▸ Work to complete
For the entries below, count the lines containing "anything" and give only that number.

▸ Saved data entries
==================================================
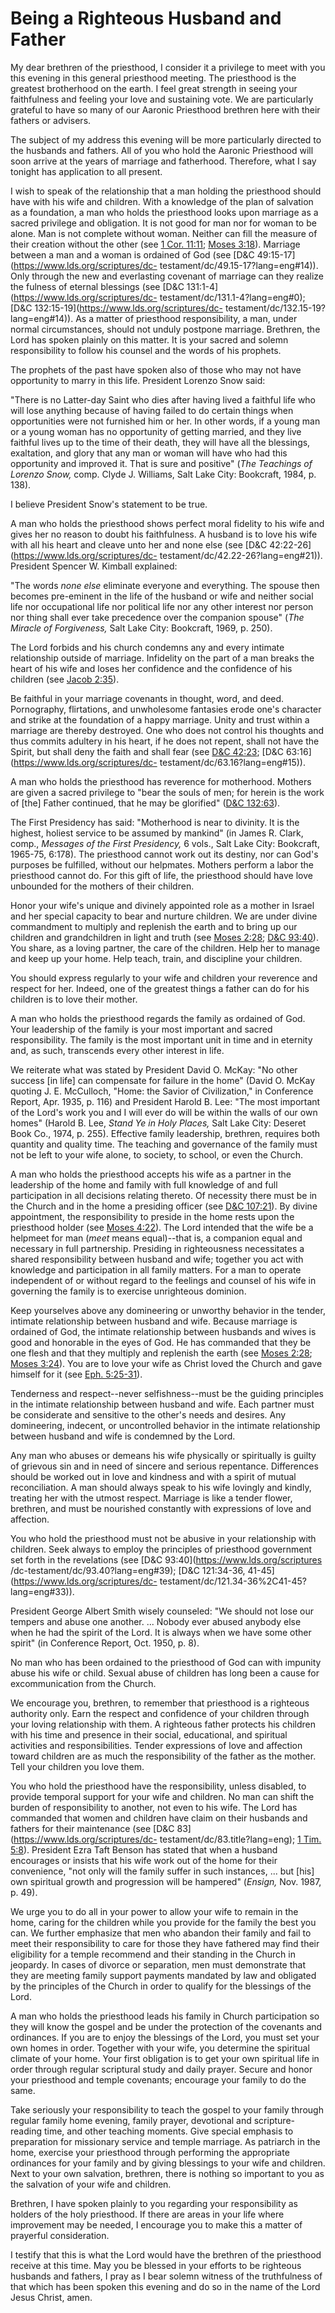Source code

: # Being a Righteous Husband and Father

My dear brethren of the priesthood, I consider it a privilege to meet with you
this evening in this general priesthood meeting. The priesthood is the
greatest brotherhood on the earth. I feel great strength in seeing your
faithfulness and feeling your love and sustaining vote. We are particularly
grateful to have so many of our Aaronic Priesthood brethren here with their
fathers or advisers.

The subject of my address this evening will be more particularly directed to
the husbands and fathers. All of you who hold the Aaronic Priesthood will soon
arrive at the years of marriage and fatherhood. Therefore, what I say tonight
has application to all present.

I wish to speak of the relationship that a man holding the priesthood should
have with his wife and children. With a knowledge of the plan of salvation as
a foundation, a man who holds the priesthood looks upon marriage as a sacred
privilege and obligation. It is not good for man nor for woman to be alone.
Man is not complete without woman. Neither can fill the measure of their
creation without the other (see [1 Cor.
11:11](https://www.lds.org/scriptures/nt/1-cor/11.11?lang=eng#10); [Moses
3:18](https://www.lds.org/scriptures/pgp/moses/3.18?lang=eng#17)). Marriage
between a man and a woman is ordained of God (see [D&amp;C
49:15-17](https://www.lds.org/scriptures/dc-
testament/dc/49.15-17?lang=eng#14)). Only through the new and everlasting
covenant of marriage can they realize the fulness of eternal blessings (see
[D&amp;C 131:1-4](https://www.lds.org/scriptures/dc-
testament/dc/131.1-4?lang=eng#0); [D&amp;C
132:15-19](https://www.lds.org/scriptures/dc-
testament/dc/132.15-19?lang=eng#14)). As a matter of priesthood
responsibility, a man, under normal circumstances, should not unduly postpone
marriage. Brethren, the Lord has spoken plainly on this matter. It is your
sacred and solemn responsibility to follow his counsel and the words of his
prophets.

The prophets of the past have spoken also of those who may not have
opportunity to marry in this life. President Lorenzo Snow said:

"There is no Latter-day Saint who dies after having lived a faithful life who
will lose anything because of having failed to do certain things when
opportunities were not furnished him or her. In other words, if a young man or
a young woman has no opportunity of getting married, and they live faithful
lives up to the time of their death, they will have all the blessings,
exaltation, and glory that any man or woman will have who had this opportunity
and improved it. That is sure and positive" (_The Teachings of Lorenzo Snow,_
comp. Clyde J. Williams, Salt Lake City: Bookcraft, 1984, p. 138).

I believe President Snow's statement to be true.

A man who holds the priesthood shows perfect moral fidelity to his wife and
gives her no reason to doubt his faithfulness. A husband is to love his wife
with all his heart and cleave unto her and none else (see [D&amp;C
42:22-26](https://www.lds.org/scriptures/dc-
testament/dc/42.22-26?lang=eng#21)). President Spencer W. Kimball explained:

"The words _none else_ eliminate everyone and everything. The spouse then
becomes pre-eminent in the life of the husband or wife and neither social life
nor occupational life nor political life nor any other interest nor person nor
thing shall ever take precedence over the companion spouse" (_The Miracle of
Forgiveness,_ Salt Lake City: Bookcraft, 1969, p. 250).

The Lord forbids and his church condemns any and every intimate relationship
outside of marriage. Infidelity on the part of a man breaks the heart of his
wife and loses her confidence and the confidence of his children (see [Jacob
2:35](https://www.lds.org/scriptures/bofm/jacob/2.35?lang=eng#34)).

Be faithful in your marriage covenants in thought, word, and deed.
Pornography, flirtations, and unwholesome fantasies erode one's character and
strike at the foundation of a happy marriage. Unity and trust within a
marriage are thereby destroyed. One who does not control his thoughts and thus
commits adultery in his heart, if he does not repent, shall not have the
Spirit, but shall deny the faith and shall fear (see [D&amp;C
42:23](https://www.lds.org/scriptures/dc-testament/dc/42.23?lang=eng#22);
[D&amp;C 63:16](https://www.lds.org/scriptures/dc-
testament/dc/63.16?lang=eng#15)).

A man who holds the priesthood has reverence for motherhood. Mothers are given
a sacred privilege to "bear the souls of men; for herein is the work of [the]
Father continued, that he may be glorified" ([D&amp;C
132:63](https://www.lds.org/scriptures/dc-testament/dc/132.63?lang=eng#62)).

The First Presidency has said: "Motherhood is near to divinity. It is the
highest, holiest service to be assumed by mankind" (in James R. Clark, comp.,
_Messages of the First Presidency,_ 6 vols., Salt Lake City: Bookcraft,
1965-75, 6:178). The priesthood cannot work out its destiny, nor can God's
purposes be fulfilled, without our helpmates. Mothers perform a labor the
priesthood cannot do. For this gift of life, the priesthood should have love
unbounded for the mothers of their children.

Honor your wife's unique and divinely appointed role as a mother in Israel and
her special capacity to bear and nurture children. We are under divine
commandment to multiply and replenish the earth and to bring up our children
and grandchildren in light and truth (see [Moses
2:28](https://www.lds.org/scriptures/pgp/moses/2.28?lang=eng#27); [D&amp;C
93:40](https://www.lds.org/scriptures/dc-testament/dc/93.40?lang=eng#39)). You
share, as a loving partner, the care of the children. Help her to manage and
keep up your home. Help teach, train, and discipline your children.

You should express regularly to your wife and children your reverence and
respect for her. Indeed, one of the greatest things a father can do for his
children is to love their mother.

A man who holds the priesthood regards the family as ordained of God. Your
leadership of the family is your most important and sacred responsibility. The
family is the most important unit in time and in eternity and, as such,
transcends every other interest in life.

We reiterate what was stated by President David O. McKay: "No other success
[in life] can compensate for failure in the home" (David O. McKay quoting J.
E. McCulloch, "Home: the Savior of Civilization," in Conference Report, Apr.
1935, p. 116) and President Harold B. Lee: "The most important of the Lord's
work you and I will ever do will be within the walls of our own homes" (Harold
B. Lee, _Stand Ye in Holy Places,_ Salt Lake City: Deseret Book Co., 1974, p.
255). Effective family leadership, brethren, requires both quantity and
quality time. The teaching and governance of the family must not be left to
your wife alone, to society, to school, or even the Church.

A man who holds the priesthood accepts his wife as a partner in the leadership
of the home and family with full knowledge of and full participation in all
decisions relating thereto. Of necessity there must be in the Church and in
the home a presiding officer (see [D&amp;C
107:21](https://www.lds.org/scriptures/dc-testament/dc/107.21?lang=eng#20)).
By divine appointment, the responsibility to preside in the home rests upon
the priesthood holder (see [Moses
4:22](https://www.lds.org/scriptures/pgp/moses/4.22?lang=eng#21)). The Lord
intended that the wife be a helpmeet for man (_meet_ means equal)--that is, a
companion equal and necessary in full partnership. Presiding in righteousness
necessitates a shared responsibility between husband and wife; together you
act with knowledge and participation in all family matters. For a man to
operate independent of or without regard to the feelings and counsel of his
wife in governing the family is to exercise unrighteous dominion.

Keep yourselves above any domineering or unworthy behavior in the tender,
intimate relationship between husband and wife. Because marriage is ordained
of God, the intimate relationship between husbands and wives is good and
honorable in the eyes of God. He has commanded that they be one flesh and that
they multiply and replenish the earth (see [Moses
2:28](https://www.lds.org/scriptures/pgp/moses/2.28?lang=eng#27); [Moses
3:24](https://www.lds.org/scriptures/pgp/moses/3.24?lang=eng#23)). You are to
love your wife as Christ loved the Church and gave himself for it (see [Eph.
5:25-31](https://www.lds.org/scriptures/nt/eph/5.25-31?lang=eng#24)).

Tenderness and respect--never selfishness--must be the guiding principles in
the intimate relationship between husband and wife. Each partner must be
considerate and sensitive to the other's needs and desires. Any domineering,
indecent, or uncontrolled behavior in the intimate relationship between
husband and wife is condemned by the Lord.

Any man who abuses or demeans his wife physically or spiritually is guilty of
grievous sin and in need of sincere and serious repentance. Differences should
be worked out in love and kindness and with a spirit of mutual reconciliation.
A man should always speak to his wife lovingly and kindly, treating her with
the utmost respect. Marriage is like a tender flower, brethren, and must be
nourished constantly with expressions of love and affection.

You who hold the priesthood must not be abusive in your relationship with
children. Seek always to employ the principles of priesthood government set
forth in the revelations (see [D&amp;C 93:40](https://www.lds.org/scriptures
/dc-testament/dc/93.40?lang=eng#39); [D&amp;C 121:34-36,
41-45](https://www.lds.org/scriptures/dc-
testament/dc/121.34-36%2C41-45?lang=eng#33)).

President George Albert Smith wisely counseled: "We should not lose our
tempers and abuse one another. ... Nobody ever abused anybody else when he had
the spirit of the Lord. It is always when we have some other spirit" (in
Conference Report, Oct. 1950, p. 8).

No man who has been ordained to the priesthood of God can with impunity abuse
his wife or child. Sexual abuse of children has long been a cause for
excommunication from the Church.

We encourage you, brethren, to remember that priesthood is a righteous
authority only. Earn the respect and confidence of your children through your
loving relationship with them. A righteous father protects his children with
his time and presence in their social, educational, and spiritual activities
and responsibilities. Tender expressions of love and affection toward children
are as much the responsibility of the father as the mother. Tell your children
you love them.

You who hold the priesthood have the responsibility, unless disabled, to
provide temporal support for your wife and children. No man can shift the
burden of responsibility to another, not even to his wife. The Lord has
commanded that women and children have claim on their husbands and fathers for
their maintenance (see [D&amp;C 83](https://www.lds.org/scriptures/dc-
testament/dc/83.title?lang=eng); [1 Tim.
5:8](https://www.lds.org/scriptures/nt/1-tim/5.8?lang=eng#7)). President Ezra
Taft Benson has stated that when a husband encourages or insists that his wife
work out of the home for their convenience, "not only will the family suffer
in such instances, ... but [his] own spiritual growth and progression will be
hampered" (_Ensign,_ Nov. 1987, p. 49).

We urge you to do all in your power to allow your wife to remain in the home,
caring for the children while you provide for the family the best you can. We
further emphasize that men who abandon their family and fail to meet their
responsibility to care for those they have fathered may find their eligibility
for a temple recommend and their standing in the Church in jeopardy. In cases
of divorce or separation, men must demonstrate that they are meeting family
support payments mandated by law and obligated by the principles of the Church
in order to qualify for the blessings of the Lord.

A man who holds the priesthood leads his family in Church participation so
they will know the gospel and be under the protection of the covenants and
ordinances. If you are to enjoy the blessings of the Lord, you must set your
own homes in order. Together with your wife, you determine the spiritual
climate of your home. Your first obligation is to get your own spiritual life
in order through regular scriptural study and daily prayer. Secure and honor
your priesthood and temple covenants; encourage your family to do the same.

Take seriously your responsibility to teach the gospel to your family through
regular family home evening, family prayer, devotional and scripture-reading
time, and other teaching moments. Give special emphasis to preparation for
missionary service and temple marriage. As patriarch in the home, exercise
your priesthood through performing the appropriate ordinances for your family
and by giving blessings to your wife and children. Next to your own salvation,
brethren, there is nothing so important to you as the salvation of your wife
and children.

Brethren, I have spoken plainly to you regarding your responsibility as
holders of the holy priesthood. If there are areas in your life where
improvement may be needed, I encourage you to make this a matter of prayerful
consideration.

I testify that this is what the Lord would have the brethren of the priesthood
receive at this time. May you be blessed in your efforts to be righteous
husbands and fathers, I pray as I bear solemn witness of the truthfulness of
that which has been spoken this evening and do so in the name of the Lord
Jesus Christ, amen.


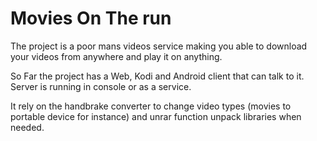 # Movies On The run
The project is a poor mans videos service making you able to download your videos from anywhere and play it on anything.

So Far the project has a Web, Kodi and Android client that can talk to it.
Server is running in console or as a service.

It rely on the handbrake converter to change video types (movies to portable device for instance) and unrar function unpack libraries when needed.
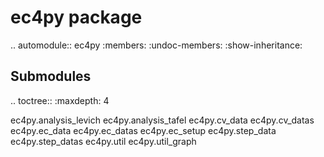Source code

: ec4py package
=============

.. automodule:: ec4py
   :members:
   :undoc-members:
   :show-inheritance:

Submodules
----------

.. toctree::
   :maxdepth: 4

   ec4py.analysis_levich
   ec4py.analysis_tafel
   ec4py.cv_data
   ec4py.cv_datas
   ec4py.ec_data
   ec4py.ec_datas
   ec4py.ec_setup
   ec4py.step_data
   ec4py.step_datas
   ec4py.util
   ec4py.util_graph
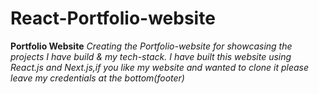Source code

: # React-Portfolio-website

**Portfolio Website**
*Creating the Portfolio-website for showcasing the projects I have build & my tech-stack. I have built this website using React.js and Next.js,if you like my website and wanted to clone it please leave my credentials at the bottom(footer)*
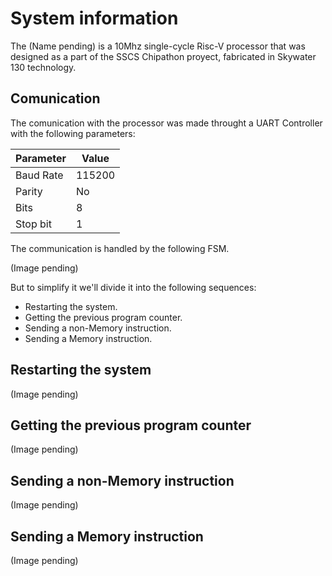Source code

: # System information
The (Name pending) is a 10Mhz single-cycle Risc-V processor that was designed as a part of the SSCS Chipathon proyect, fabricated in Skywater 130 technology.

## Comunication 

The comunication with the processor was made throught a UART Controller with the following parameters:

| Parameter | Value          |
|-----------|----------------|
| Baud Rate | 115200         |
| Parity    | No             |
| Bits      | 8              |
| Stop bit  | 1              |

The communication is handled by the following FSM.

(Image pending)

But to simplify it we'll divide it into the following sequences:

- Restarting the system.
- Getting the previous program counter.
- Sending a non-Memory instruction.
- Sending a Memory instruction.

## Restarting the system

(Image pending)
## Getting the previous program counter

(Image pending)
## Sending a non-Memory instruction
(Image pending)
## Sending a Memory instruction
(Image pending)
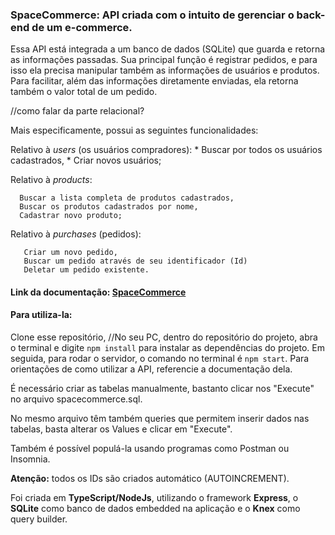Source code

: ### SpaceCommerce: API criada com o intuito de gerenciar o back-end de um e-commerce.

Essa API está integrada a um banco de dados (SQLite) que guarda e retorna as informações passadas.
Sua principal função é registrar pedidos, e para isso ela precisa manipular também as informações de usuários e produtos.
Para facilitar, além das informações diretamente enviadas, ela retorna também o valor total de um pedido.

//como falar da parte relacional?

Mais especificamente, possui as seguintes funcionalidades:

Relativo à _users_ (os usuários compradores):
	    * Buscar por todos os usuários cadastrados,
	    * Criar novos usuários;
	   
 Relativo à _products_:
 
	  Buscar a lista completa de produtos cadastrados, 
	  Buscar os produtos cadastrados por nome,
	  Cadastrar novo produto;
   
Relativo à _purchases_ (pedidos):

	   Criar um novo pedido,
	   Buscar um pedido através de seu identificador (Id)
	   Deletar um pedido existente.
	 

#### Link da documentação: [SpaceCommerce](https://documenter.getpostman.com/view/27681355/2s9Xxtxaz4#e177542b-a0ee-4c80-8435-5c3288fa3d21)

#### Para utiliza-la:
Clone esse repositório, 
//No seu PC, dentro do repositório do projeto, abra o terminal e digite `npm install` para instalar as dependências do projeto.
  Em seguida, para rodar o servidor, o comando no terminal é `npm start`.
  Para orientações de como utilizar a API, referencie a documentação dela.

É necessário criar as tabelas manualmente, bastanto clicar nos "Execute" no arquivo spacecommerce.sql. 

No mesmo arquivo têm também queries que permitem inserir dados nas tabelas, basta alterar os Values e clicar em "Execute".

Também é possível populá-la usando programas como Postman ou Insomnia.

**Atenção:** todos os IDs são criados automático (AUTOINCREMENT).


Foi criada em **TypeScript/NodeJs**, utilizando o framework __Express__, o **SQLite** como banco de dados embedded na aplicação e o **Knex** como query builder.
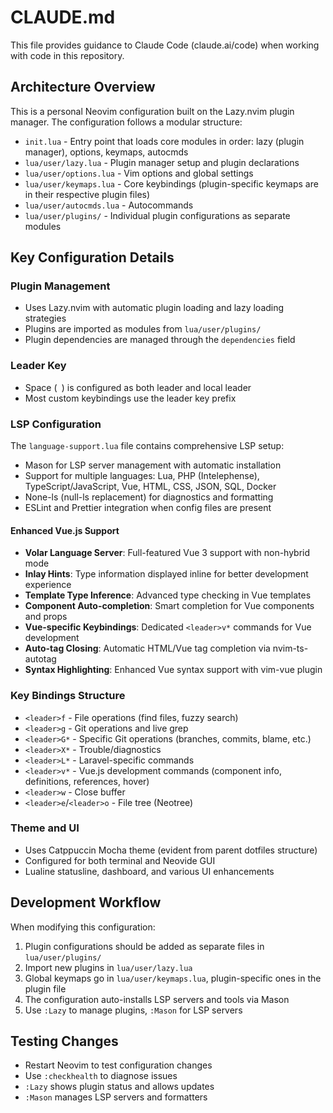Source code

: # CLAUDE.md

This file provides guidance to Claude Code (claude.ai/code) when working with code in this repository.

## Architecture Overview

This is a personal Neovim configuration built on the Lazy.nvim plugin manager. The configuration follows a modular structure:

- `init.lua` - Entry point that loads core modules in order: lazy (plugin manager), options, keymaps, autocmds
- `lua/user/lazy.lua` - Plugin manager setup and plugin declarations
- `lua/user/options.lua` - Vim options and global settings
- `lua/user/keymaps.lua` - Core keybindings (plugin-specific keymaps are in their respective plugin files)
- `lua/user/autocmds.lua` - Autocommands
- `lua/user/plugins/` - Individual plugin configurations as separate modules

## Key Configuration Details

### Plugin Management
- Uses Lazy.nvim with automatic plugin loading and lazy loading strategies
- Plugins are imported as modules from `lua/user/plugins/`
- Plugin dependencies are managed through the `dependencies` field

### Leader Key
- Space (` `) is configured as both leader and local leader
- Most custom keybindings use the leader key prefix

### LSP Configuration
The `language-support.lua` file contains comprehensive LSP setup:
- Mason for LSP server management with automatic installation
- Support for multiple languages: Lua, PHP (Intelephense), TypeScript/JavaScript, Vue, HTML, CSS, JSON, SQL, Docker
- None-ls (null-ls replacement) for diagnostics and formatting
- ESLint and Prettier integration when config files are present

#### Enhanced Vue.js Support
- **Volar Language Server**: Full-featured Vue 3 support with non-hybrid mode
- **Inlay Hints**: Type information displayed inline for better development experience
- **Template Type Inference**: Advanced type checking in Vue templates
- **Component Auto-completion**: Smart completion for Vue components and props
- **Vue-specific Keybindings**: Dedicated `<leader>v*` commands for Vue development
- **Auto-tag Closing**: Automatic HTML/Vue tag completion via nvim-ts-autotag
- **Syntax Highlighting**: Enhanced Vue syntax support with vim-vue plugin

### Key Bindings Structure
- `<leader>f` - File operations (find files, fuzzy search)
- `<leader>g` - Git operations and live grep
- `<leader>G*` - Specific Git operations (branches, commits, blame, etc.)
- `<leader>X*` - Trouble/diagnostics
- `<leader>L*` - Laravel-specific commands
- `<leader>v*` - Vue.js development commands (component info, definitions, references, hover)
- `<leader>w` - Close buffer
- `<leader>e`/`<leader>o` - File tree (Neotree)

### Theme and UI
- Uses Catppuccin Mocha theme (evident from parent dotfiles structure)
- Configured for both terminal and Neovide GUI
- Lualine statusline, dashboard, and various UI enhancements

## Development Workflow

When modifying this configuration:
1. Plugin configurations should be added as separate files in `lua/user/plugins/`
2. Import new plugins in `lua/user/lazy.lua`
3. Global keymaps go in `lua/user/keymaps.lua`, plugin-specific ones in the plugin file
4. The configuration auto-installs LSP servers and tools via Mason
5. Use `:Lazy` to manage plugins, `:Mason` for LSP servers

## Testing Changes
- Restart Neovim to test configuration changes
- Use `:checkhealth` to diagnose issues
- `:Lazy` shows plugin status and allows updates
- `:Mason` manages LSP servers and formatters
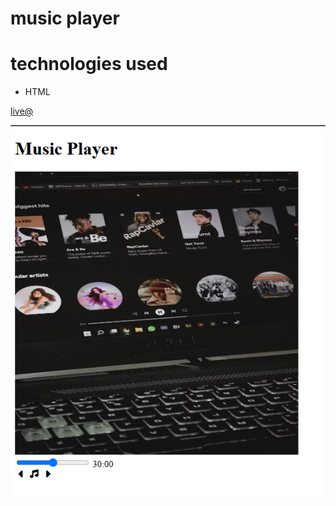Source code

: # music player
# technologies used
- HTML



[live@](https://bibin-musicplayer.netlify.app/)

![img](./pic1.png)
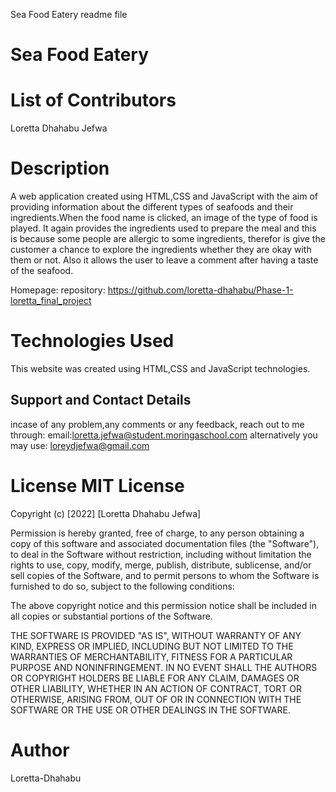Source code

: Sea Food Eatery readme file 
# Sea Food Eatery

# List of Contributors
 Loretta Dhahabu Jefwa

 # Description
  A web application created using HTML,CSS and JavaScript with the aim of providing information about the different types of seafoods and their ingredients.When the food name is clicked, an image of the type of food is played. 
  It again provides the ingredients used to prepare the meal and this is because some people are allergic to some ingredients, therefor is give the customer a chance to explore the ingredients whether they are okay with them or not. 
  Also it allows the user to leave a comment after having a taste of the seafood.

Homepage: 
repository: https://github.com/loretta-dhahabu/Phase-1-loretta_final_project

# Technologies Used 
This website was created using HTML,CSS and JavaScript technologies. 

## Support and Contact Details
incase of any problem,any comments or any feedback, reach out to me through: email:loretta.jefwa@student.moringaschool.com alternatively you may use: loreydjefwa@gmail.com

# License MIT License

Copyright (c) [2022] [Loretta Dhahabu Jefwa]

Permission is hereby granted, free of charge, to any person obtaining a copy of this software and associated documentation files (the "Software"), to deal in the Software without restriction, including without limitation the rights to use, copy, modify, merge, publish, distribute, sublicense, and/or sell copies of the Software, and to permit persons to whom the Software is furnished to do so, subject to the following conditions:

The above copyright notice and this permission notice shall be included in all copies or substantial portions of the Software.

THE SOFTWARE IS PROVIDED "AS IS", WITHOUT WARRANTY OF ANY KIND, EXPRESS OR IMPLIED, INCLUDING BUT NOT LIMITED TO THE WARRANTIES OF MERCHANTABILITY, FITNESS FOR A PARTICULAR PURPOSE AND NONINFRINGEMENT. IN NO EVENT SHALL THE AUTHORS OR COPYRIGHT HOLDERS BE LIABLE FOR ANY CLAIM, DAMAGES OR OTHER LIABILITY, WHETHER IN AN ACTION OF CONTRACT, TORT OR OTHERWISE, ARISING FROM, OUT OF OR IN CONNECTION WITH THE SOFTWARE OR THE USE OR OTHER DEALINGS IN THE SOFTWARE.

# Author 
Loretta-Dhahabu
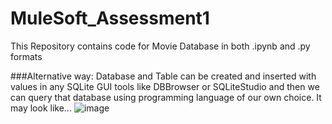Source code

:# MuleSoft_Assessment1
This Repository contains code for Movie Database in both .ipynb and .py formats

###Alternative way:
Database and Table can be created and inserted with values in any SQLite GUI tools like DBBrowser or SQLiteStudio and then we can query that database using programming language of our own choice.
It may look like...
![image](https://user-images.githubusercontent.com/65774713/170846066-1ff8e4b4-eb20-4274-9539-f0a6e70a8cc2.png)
==================================================
▸ Response area
2